----- SUPPLIED DATA -----

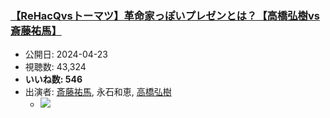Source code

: ### [【ReHacQvsトーマツ】革命家っぽいプレゼンとは？【高橋弘樹vs斎藤祐馬】](https://www.youtube.com/watch?v=bbrHZLPAeQE)
-   公開日: 2024-04-23
-   視聴数: 43,324
-   **いいね数: 546**
-   出演者: [斎藤祐馬](/rehacq_fan/people/斎藤祐馬 "wikilink"), 永石和恵, [高橋弘樹](/rehacq_fan/people/高橋弘樹 "wikilink")
    - [![](https://img.youtube.com/vi/bbrHZLPAeQE/hqdefault.jpg)](https://www.youtube.com/watch?v=bbrHZLPAeQE)

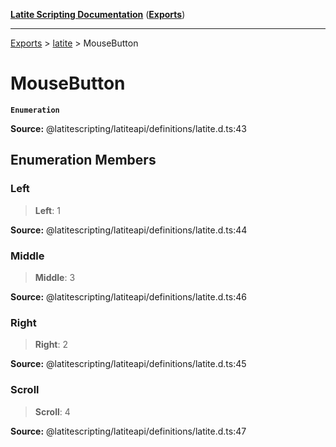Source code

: [**Latite Scripting Documentation**](../../README.md) ([**Exports**](../../exports.md))

---

[Exports](../../exports.md) > [latite](../index.md) > MouseButton

# MouseButton

**`Enumeration`**

**Source:** @latitescripting/latiteapi/definitions/latite.d.ts:43

## Enumeration Members

### Left

> **Left**: 1

**Source:** @latitescripting/latiteapi/definitions/latite.d.ts:44

### Middle

> **Middle**: 3

**Source:** @latitescripting/latiteapi/definitions/latite.d.ts:46

### Right

> **Right**: 2

**Source:** @latitescripting/latiteapi/definitions/latite.d.ts:45

### Scroll

> **Scroll**: 4

**Source:** @latitescripting/latiteapi/definitions/latite.d.ts:47
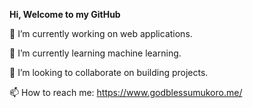 **Hi, Welcome to my GitHub**

🔭 I’m currently working on web applications.

🌱 I’m currently learning machine learning.

👯 I’m looking to collaborate on building projects.

📫 How to reach me: https://www.godblessumukoro.me/


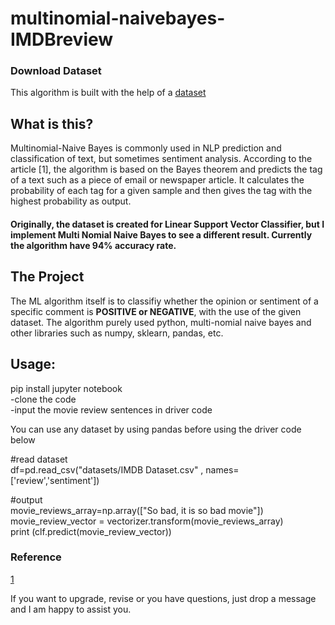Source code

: # multinomial-naivebayes-IMDBreview
 
### Download Dataset 
This algorithm is built with the help of a [dataset](https://www.kaggle.com/purvitsharma/imdb-sentiment-analysis-90-accuracy)

## What is this?
Multinomial-Naive Bayes is commonly used in NLP prediction and classification of text, but sometimes sentiment analysis. According to the article [1], the algorithm is based on the Bayes theorem and predicts the tag of a text such as a piece of email or newspaper article. It calculates the probability of each tag for a given sample and then gives the tag with the highest probability as output. 

#### Originally, the dataset is created for Linear Support Vector Classifier, but I implement Multi Nomial Naive Bayes to see a different result. Currently the algorithm have 94% accuracy rate.

## The Project
The ML algorithm itself is to classifiy whether the opinion or sentiment of a specific comment is **POSITIVE or NEGATIVE**, with the use of the given dataset. The algorithm purely used python, multi-nomial naive bayes and other libraries such as numpy, sklearn, pandas, etc.

## Usage:
pip install jupyter notebook <br />
-clone the code <br />
-input the movie review sentences in driver code <br />

You can use any dataset by using pandas before using the driver code below <br />

#read dataset <br />
df=pd.read_csv("datasets/IMDB Dataset.csv" ,  names=['review','sentiment']) <br />

#output <br />
movie_reviews_array=np.array(["So bad, it is so bad movie"]) <br />
movie_review_vector = vectorizer.transform(movie_reviews_array) <br />
print (clf.predict(movie_review_vector))<br />

### Reference
[1](https://www.upgrad.com/blog/multinomial-naive-bayes-explained) <br />

If you want to upgrade, revise or you have questions, just drop a message and I am happy to assist you.


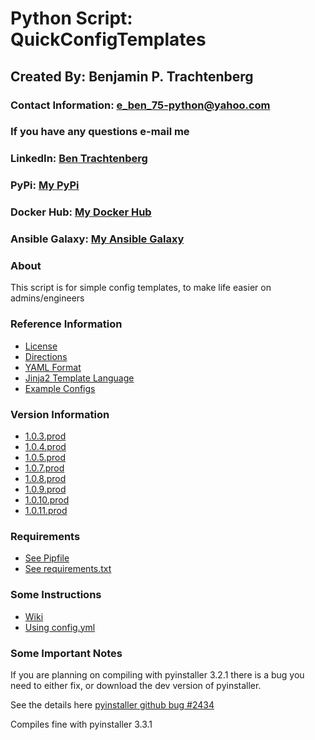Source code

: # Python Script: QuickConfigTemplates

## Created By: Benjamin P. Trachtenberg

### Contact Information:  e_ben_75-python@yahoo.com
### If you have any questions e-mail me

### LinkedIn: [Ben Trachtenberg](https://www.linkedin.com/in/ben-trachtenberg-3a78496)
### PyPi: [My PyPi](https://pypi.org/user/btr1975/)
### Docker Hub: [My Docker Hub](https://hub.docker.com/r/btr1975)
### Ansible Galaxy: [My Ansible Galaxy](https://galaxy.ansible.com/btr1975/)

### About

This script is for simple config templates, to make life easier on admins/engineers

### Reference Information
* [License](https://github.com/btr1975/QuickConfigTemplates/blob/master/LICENSE)
* [Directions](https://github.com/btr1975/QuickConfigTemplates/wiki)
* [YAML Format](http://yaml.org/)
* [Jinja2 Template Language](http://jinja.pocoo.org)
* [Example Configs](https://github.com/btr1975/QuickConfigTemplates/tree/master/Docs/Examples)

### Version Information
* [1.0.3.prod](https://github.com/btr1975/QuickConfigTemplates/wiki/Version-1.0.3.prod)
* [1.0.4.prod](https://github.com/btr1975/QuickConfigTemplates/wiki/Version-1.0.4.prod)
* [1.0.5.prod](https://github.com/btr1975/QuickConfigTemplates/wiki/Version-1.0.5.prod)
* [1.0.7.prod](https://github.com/btr1975/QuickConfigTemplates/wiki/Version-1.0.7.prod)
* [1.0.8.prod](https://github.com/btr1975/QuickConfigTemplates/wiki/Version-1.0.8.prod)
* [1.0.9.prod](https://github.com/btr1975/QuickConfigTemplates/wiki/Version-1.0.9.prod)
* [1.0.10.prod](https://github.com/btr1975/QuickConfigTemplates/wiki/Version-1.0.10.prod)
* [1.0.11.prod](https://github.com/btr1975/QuickConfigTemplates/wiki/Version-1.0.11.prod)

### Requirements
* [See Pipfile](https://github.com/btr1975/QuickConfigTemplates/blob/master/Pipfile)
* [See requirements.txt](https://github.com/btr1975/QuickConfigTemplates/blob/master/requirements.txt)

### Some Instructions

* [Wiki](https://github.com/btr1975/QuickConfigTemplates/wiki)
* [Using config.yml](https://github.com/btr1975/QuickConfigTemplates/wiki/Using-the-config.yml)

### Some Important Notes
If you are planning on compiling with pyinstaller 3.2.1 there is a bug you need to either fix, or download the dev 
version of pyinstaller.

See the details here [pyinstaller github bug #2434](https://github.com/pyinstaller/pyinstaller/issues/2434)

Compiles fine with pyinstaller 3.3.1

-----

:: WHAT YOU WILL DO ::
What lines hold the string "questions"? Pick them out of the data.

:: ANSWER FOR THIS EXERCISE ::
If you want to upgrade, revise or you have questions, just drop a message and I am happy to assist you.
### If you have any questions e-mail me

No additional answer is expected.